Despite apparent seizure control, developmental assessment at 7 months suggested right visual field loss, right hemiplegia with nonverbal skills at 2–3 months age equivalent across all scales. His EEG showed evolution from asymmetric burst to continuing spike–wave discharges over the left hemisphere.
Although clinical seizures remain controlled, his EEG was markedly abnormal and he remained developmentally delayed. Neurological examination revealed a right hemiplegia and right visual field defect, with inattention of vision to the right. He is at high risk for return of seizures, and for continued developmental compromise. Hemidisconnection was offered to reduce the risk of recurrent seizures and optimize neurodevelopmental outcome. Twelve months following surgery he remains seizure free on medication and is at a 6-month developmental level.
A 22-month-old boy presented at age 15 months with a first seizure. He was found motionless and staring in his buggy; he was hypotonic when lifted. This lasted a few minutes. An episode of abnormal jerking movements was noted the following day. Further episodes consisted of “head nods,” singly or in clusters. Although he retained awareness, in some episodes he had a puzzled expression on his face, and in protracted clusters would tremble. At time of assessment he was experiencing 2–3 clusters per day, each involving 5–10 “spasms.”
His neurodevelopment was normal until the time of seizure onset. Three months after seizure onset he underwent a marked regression of cognitive skills to a 6-month developmental level with loss of social interaction. There was a clinical suggestion of left visual inattention. He was treated with vigabatrin, levetiracetam, and oxcarbazepine without success.
MRI revealed an area of focal cortical dysplasia in the right mid temporal region. Interictal EEG showed multifocal sharp waves on a slow background, with variable asymmetry. A burst suppression pattern was evident in sleep (Fig. 55–3) with no consistent lateralization of seizure onset on ictal EEG recording. Semiology was also variable, but consistently included behavior arrest consistent with a temporal lobe onset prior to clusters of “spasms.” Subsequent MRI evaluation demonstrated abnormality of the entire right temporal lobe extending posteriorly into the occipital region.

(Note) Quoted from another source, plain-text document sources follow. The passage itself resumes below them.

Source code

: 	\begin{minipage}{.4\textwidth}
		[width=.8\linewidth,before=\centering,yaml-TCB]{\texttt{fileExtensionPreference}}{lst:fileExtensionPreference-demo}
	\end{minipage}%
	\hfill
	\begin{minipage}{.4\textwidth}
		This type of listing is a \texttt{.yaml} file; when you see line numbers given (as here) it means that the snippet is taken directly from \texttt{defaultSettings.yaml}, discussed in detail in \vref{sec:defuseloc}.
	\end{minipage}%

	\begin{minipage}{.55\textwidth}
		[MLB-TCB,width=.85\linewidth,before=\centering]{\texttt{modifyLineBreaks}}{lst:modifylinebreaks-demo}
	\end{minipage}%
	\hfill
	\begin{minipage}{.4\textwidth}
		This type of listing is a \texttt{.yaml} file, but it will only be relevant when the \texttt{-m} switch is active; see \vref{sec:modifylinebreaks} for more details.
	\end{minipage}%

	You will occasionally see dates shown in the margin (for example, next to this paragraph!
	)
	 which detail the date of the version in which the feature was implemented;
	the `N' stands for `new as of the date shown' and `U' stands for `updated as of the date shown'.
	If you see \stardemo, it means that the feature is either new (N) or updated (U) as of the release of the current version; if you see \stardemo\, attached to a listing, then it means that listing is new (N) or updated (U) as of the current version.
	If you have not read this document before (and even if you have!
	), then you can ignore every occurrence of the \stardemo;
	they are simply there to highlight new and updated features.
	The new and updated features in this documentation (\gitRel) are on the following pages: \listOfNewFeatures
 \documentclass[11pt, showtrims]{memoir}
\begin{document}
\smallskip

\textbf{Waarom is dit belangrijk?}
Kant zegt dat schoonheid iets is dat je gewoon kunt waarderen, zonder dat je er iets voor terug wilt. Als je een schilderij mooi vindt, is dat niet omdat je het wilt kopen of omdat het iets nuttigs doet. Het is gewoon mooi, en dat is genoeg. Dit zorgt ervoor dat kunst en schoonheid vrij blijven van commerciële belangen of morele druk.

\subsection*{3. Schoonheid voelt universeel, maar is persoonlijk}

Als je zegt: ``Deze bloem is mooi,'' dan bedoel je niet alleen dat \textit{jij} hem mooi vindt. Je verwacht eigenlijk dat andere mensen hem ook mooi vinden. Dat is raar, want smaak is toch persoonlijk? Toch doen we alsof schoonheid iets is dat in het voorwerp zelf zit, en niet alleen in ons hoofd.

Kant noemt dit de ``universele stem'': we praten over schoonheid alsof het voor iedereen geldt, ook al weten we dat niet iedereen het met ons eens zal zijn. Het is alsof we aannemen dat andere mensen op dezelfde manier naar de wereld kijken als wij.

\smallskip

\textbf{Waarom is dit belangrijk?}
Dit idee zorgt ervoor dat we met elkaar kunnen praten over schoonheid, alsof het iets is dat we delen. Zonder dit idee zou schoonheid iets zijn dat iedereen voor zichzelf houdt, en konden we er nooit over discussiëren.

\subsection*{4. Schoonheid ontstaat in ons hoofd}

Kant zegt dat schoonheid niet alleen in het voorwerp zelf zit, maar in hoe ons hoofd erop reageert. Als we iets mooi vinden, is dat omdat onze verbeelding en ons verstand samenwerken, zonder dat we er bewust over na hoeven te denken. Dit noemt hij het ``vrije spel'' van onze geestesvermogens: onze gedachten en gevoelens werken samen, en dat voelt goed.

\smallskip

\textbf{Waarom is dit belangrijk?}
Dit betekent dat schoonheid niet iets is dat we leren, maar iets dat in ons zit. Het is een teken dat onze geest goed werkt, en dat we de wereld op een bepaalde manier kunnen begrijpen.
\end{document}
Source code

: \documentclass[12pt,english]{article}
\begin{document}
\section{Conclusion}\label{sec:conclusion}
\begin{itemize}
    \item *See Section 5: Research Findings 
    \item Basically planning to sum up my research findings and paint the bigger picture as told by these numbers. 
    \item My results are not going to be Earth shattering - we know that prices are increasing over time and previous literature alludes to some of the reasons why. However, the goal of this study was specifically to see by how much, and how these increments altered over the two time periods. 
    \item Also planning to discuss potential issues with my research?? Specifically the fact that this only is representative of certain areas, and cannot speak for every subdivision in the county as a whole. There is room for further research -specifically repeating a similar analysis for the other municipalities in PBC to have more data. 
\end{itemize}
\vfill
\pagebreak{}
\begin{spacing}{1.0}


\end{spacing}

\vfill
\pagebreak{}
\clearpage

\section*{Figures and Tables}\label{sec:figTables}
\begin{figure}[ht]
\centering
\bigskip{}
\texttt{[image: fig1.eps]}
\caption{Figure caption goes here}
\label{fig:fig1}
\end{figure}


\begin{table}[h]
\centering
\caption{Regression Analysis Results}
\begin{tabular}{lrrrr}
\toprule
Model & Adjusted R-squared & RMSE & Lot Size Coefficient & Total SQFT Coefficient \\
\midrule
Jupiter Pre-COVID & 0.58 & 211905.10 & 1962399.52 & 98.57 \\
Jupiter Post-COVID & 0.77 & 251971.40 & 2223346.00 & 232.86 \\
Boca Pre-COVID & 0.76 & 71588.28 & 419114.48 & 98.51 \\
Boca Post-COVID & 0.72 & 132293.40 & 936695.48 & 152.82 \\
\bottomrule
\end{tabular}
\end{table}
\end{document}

Interictal electroencephalography (EEG) of case 2 (A) demonstrating burst suppression pattern seen in sleep, and spasm with lateralizaiton to the left on ictal recording (B). A dysplastic lesion of whole temporal lobe on the right with extension into the occipital lobe is demonstrated on magnetic resonance imaging (C).
This case illustrates early onset catastrophic epileptic encephalopathy with focal onset. There was little likelihood of response to medication. Seizure onset was compatible with the MRI lesion, felt to be multilobar. Therefore, he proceeded to right tempo-occipital resection, maximizing chance of seizure freedom with counseling for a definite visual field defect, and unpredictable prognosis for cognitive outcome. He underwent a right temporo-occipital disconnection and remains seizure free postoperatively at 12 months, off medication, with increased interest and developmental level.